I was super excited and had looked forward to this for months. I had seen an interview with her and every word she said could have come out of my mouth, when she talked about water and the elements in general being her teachers. So I already felt deeply connected to her. On the way our driver said he would take care of our children while Dennis and me would go through the cleansing part of the ritual and our guide, a lovely French lady called Marie, who has been here for 16 years, took pictures with our camera.

When we walked into the Ashram we could hear the Water Priestess singing her mudras in a song that gave me goosebumps. Several people were meditating nearby in a pavilion and after we changed into our sarongs we joined them.

Then the first two women stood up and took their place, standing in front of Ida, who started singing her mantras again while pouring holy water over their heads. Tears started running down my face and I’m crying again while I’m sitting here, writing this. I could see the release, the energy being washed away, the blocks, the fears. An incredible powerful release happened during these couple of minutes, them washing their faces and stomping the ground to not lose their connection to Mother Earth while one of their layers just got washed away.

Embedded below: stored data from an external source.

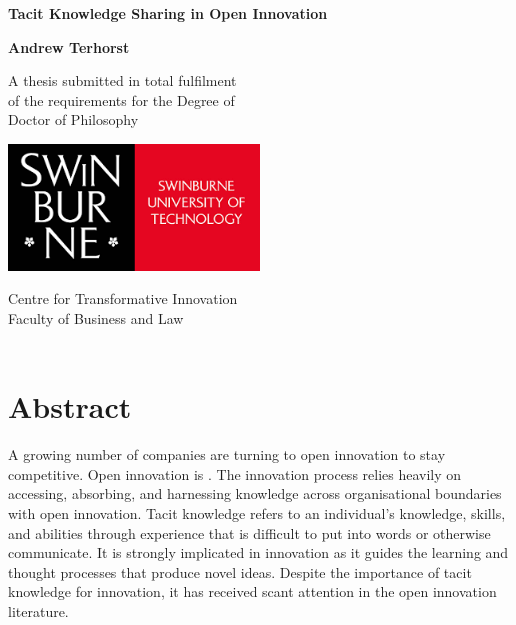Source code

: \documentclass[12pt,table,xcdraw]{book}
\renewcommand{\today}{\the\day \ \monthname \ \the\year}
\begin{document}
\frontmatter

\begin{titlepage}
\renewcommand{\today}{\monthname \ \the\year}
\begin{center}
\vspace*{1cm}

\Huge
\textbf{Tacit Knowledge Sharing in Open Innovation}\\
\vspace{1cm}

\Large
\textbf{Andrew Terhorst}
\vfill

\Large
A thesis submitted in total fulfilment\\
of the requirements for the Degree of \\
Doctor of Philosophy

\vspace{1cm}

\includegraphics[width=0.5\textwidth]{Images/swinburne_university_of_technology.png} 

\vspace{1cm}

\Large
Centre for Transformative Innovation\\
Faculty of Business and Law\\
\today
\end{center}
\end{titlepage}

\doublespacing

\chapter*{Abstract}

A growing number of companies are turning to open innovation to stay competitive. Open innovation is   \citep{chesbrough2014explicating}. The innovation process relies heavily on accessing, absorbing, and harnessing knowledge across organisational boundaries with open innovation. Tacit knowledge refers to an individual's knowledge, skills, and abilities through experience that is difficult to put into words or otherwise communicate. It is strongly implicated in innovation as it guides the learning and thought processes that produce novel ideas. Despite the importance of tacit knowledge for innovation, it has received scant attention in the open innovation literature. \medskip
\end{document}
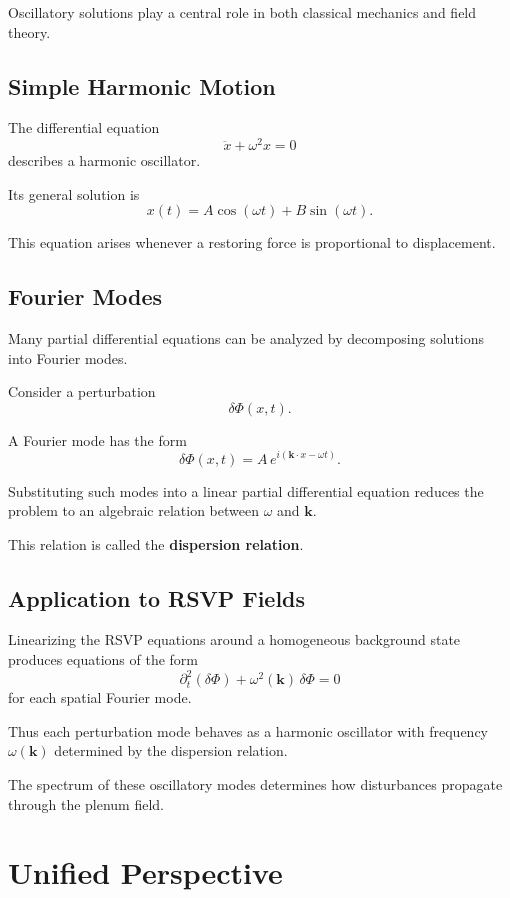 \documentclass[11pt, openany]{book}
\theoremstyle{plain}
\theoremstyle{definition}
\theoremstyle{remark}
\begin{document}
Oscillatory solutions play a central role in both classical mechanics
and field theory.

\subsection*{Simple Harmonic Motion}

The differential equation
\[
\ddot{x}+\omega^2 x=0
\]
describes a harmonic oscillator.

Its general solution is
\[
x(t)=A\cos(\omega t)+B\sin(\omega t).
\]

This equation arises whenever a restoring force is proportional to
displacement.

\subsection*{Fourier Modes}

Many partial differential equations can be analyzed by decomposing
solutions into Fourier modes.

Consider a perturbation
\[
\delta\Phi(x,t).
\]

A Fourier mode has the form
\[
\delta\Phi(x,t)
=
A\,e^{i(\mathbf{k}\cdot x-\omega t)}.
\]

Substituting such modes into a linear partial differential equation
reduces the problem to an algebraic relation between $\omega$ and
$\mathbf{k}$.

This relation is called the \textbf{dispersion relation}.

\subsection*{Application to RSVP Fields}

Linearizing the RSVP equations around a homogeneous background state
produces equations of the form
\[
\partial_t^2(\delta\Phi)+\omega^2(\mathbf{k})\,\delta\Phi=0
\]
for each spatial Fourier mode.

Thus each perturbation mode behaves as a harmonic oscillator with
frequency $\omega(\mathbf{k})$ determined by the dispersion relation.

The spectrum of these oscillatory modes determines how disturbances
propagate through the plenum field.

\section{Unified Perspective}
\end{document}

My children sat with their Dad, silent, watching. Then, after witnessing a couple of more releases, some big, some smaller, some quiet and some audible it was our turn. We had written down three intentions, as affirmations, so in present tense as if they were already true and they were in our offerings for the Priestess. When we stepped in front of her she asked us to remember our intentions and then led us into deep breathing. I was so present with my breath I forgot that the water will pour down on me. So when the first stream of water came I was totally surprised by it. I stayed focused on my intentions while swaying to the strange music of her voice, washing my face when she told me too, other times stomping my feet while holding my palms pressed together in front of my heart space. I felt Dennis next to me, his inner warrior coming to the front, while my inner warrior maid made her way out, ready to deal with ANYTHING that would come our way.

The priestess stopped and said: “Listen, now listen closely. Let it out. Let it all out, everything that wants to come out.” And then she continued with her song, pouring more water over us. For a moment I was waiting for Dennis and his warrior cry and Ida touched my forehead slightly and said: “Wash your face and then LET IT OUT.” Tears streamed down my face, hot and salty, mixing with the holy water pouring over me. I started weeping, then full on contractions went through my whole body and I sobbed uncontrollably. And then it was over. Another layer washed away. Another part of me recovered and integrated.

And I felt calm. Serene. Deeply connected to Mother Earth, Spirit and all the wonderful Souls around me. We received a little bracelet from the Water Priestess, then turned around and stepped into the sunshine. A couple of more minutes in (almost) silence, completely drenched and dripping on the floor, side by side. Soaking up the sun. Hearing our children laugh all focused on the pillow fight they were having with our driver Nyoman.

Then, while Aidan went with Nyoman to look at the monkeys, Lucan, this wonderful little 4 year old miracle, joined us for a gratitude prayer in the temple behind the place where the Priestess kept performing her ritual with more visitors. He copied everything Marie showed us, and meditated and prayed with us. And I was amazed by how spiritual my little boy already is, being surrounded by it and growing up with it as being normal. I also had to chuckle looking back, thinking that one year ago I couldn’t have pictured us as a family in an Ashram in Bali.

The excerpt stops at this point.